楽器や歌の練習や演奏活動をする人にとって、楽譜の移調やパート譜の作成はなくてはならない機能です。 これを紙の楽譜ベースで作業するのはとても大変な作業ですが、コンピュータの楽譜作成ソフトならとても簡単に正確に行えます。ここでは楽譜の移調について説明いたします。
スコアメーカーで作成した楽譜をスコアメーカー上で移調するのはとても簡単です。 ツール(T)メニュー移調(K)...を実行すると「楽譜の移調」ダイアログボックスが表示されます。
ダイアログボックスの中央左にこの楽譜の現在の調が表示されています。そして、右側に移調先の調を設定して移調を指示します。
で半音ずつ低く、
で半音ずつ高く移調先の調を指定することができます。
このボタンを使うほかに、上げ下げする度数や半音単位の数値を直接入力しても構いません。
移調先の調が決まったら、OKボタンをクリックすると楽譜が瞬時に移調されます。
特定のパートまたは特定の小節を選択した状態で移調コマンドを実行して、このダイアログボックスを開くと、「移調範囲」として「楽譜全体」か「選択した小節」かを選択できるようになります。 また、ダイアログボックスの一番下に「符尾の向きを自動的に調整する」というオプションがあります。 このオプションにチェックを入れておくと、移調後の符尾の向きを、必要に応じて( 声部の状況などを確認しながら) 整えてくれます。
クラリネットやイングリッシュホルンなどのような管楽器によくある移調楽器の楽譜の書き方でそのまま演奏してしまうと、再生時の音の高さがずれてしまいます。その楽譜再生時の音の高さを正しく設定するにはパートのプロパティで「キー」を設定します。 具体的に、ヘ長調の曲で、B 管(B ♭ ) のクラリネットのパートを含む楽譜を書くことを想定して説明します。
楽譜全体は「ヘ長調」の楽譜として作成します。
クラリネットパートの先頭にト長調の調号を入力して、他のパートより長2 度高いト長調で書きます。
クラリネットのパートを選択して( パートを選択する方法は「パートの追加と編集」で学習しています)、マウスの右ボタンをクリックしてプロパティパネルを開きます。 プロパティのキーの値を「-2」に設定します。つまり、楽譜自体は他のパートより2 度高く記譜して、演奏再生時のキーを2 度低くすることで、移調楽器を含むスコアを正しく作成できるわけです。

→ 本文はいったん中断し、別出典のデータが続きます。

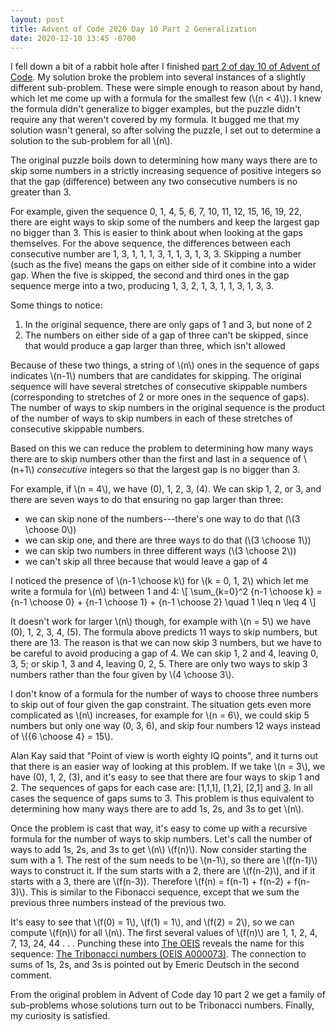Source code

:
 ```yaml
---
layout: post
title: Advent of Code 2020 Day 10 Part 2 Generalization
date: 2020-12-10 13:45 -0700
---
```


I fell down a bit of a rabbit hole after I finished
[part 2 of day 10 of Advent of Code][1].
My solution broke the problem into several instances
of a slightly different sub-problem.
These were simple enough to reason about by hand,
which let me come up with a formula for the smallest few
(\\(n < 4\\)).
I knew the formula didn't generalize to bigger examples,
but the puzzle didn't require any that weren't covered by my formula.
It bugged me that my solution wasn't general,
so after solving the puzzle,
I set out to determine a solution to the sub-problem for all \\(n\\).

[1]: https://adventofcode.com/2020/day/10#part2

The original puzzle boils down to determining how many ways there are
to skip some numbers in a strictly increasing sequence of positive integers
so that the gap (difference) between any two consecutive numbers
is no greater than 3.

For example, given the sequence 0, 1, 4, 5, 6, 7, 10, 11, 12, 15, 16, 19, 22,
there are eight ways to skip some of the numbers
and keep the largest gap no bigger than 3.
This is easier to think about when looking at the gaps themselves.
For the above sequence, the differences between each consecutive number
are 1, 3, 1, 1, 1, 3, 1, 1, 3, 1, 3, 3.
Skipping a number (such as the five) means the gaps on either side of it
combine into a wider gap.
When the five is skipped, the second and third ones in the gap sequence
merge into a two, producing 1, 3, 2, 1, 3, 1, 1, 3, 1, 3, 3.

Some things to notice:
1. In the original sequence, there are only gaps of 1 and 3, but none of 2
2. The numbers on either side of a gap of three can't be skipped,
since that would produce a gap larger than three, which isn't allowed

Because of these two things, a string of \\(n\\) ones in the sequence of gaps
indicates \\(n-1\\) numbers that are candidates for skipping.
The original sequence will have several stretches
of consecutive skippable numbers
(corresponding to stretches of 2 or more ones in the sequence of gaps).
The number of ways to skip numbers in the original sequence
is the product of the number of ways to skip numbers
in each of these stretches of consecutive skippable numbers.

Based on this we can reduce the problem
to determining how many ways there are to skip numbers other than the first and last
in a sequence of \\(n+1\\) _consecutive_ integers
so that the largest gap is no bigger than 3.

For example, if \\(n = 4\\), we have (0), 1, 2, 3, (4).
We can skip 1, 2, or 3, and there are seven ways to do that ensuring no gap larger than three:
- we can skip none of the numbers---there's one way to do that (\\(3 \choose 0\\))
- we can skip one, and there are three ways to do that (\\(3 \choose 1\\))
- we can skip two numbers in three different ways (\\(3 \choose 2\\))
- we can't skip all three because that would leave a gap of 4

I noticed the presence of \\(n-1 \choose k\\) for \\(k = 0, 1, 2\\)
which let me write a formula for \\(n\\) between 1 and 4:
\\[
    \sum_{k=0}^2 {n-1 \choose k}
    = {n-1 \choose 0} + {n-1 \choose 1} + {n-1 \choose 2}
    \quad 1 \leq n \leq 4
\\]

It doesn't work for larger \\(n\\) though,
for example with \\(n = 5\\) we have (0), 1, 2, 3, 4, (5).
The formula above predicts 11 ways to skip numbers, but there are 13.
The reason is that we can now skip 3 numbers,
but we have to be careful to avoid producing a gap of 4.
We can skip 1, 2 and 4, leaving 0, 3, 5; or skip 1, 3 and 4, leaving 0, 2, 5.
There are only two ways to skip 3 numbers
rather than the four given by \\(4 \choose 3\\).

I don't know of a formula for the number of ways
to choose three numbers to skip out of four given the gap constraint.
The situation gets even more complicated as \\(n\\) increases,
for example for \\(n = 6\\), we could skip 5 numbers but only one way (0, 3, 6),
and skip four numbers 12 ways instead of \\({6 \choose 4} = 15\\).

Alan Kay said that "Point of view is worth eighty IQ points",
and it turns out that there is an easier way of looking at this problem.
If we take \\(n = 3\\), we have (0), 1, 2, (3),
and it's easy to see that there are four ways to skip 1 and 2.
The sequences of gaps for each case are: [1,1,1], [1,2], [2,1] and [3].
In all cases the sequence of gaps sums to 3.
This problem is thus equivalent to determining
how many ways there are to add 1s, 2s, and 3s to get \\(n\\).

Once the problem is cast that way,
it's easy to come up with a recursive formula
for the number of ways to skip numbers.
Let's call the number of ways to add 1s, 2s, and 3s to get \\(n\\) \\(f(n)\\).
Now consider starting the sum with a 1.
The rest of the sum needs to be \\(n-1\\), so there are \\(f(n-1)\\)
ways to construct it.
If the sum starts with a 2, there are \\(f(n-2)\\),
and if it starts with a 3, there are \\(f(n-3)\).
Therefore \\(f(n) = f(n-1) + f(n-2) + f(n-3)\\).
This is similar to the Fibonacci sequence,
except that we sum the previous three numbers instead of the previous two.

It's easy to see that \\(f(0) = 1\\), \\(f(1) = 1\\), and \\(f(2) = 2\\),
so we can compute \\(f(n)\\) for all \\(n\\).
The first several values of \\(f(n)\\) are 1, 1, 2, 4, 7, 13, 24, 44 . . .
Punching these into [The OEIS][2] reveals the name for this sequence:
[The Tribonacci numbers (OEIS A000073)][3].
The connection to sums of 1s, 2s, and 3s is pointed out by Emeric Deutsch
in the second comment.

[2]: https://oeis.org/
[3]: https://oeis.org/A000073

From the original problem in Advent of Code day 10 part 2
we get a family of sub-problems
whose solutions turn out to be Tribonacci numbers.
Finally, my curiosity is satisfied.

移調楽器の話題は、吹奏楽などで管楽器を経験した人にはともかく、そうでない人にとっては難しい話題ですね。 実際には、スキャンして認識させた楽譜を使う場合は、「2 度高く楽譜を書く」というプロセスはないわけですから。 認識したスコアを再生してみて、ハーモニーがどうもおかしいと感じたらこのパートの調号とプロパティを照合してみてください。 なお、Platinumの場合は「パートテンプレート」という機能のおかけで、認識した楽譜を再生するときも、楽譜をイチから作成するときも、移調楽器の扱いがかなり自動化されているのであまり悩むことのないようにできています。